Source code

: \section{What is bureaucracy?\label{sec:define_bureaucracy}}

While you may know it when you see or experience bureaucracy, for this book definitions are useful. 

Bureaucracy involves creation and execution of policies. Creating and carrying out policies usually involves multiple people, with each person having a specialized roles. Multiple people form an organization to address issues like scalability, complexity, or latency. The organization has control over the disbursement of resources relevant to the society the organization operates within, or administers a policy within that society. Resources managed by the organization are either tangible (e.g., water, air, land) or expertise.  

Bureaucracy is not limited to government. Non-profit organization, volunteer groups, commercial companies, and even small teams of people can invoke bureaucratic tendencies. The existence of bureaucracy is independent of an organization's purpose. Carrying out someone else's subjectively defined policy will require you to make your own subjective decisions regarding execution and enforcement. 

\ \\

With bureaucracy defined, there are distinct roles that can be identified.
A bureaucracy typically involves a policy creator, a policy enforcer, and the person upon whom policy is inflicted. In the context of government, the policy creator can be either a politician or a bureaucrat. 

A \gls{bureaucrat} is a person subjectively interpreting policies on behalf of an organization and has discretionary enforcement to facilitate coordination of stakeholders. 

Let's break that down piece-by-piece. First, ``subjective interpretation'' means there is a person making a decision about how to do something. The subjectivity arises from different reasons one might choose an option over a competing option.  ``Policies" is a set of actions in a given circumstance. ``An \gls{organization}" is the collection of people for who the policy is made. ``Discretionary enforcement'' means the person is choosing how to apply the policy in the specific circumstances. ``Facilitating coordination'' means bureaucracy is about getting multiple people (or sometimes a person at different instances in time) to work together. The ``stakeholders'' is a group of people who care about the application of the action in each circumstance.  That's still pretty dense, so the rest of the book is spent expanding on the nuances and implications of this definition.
********
**WORK REQUIRED:**
The lines to copy are those above that contain the string "government".

**EXERCISE SOLUTION:**
Bureaucracy is not limited to government. Non-profit organization, volunteer groups, commercial companies, and even small teams of people can invoke bureaucratic tendencies. The existence of bureaucracy is independent of an organization's purpose. Carrying out someone else's subjectively defined policy will require you to make your own subjective decisions regarding execution and enforcement. 
A bureaucracy typically involves a policy creator, a policy enforcer, and the person upon whom policy is inflicted. In the context of government, the policy creator can be either a politician or a bureaucrat. 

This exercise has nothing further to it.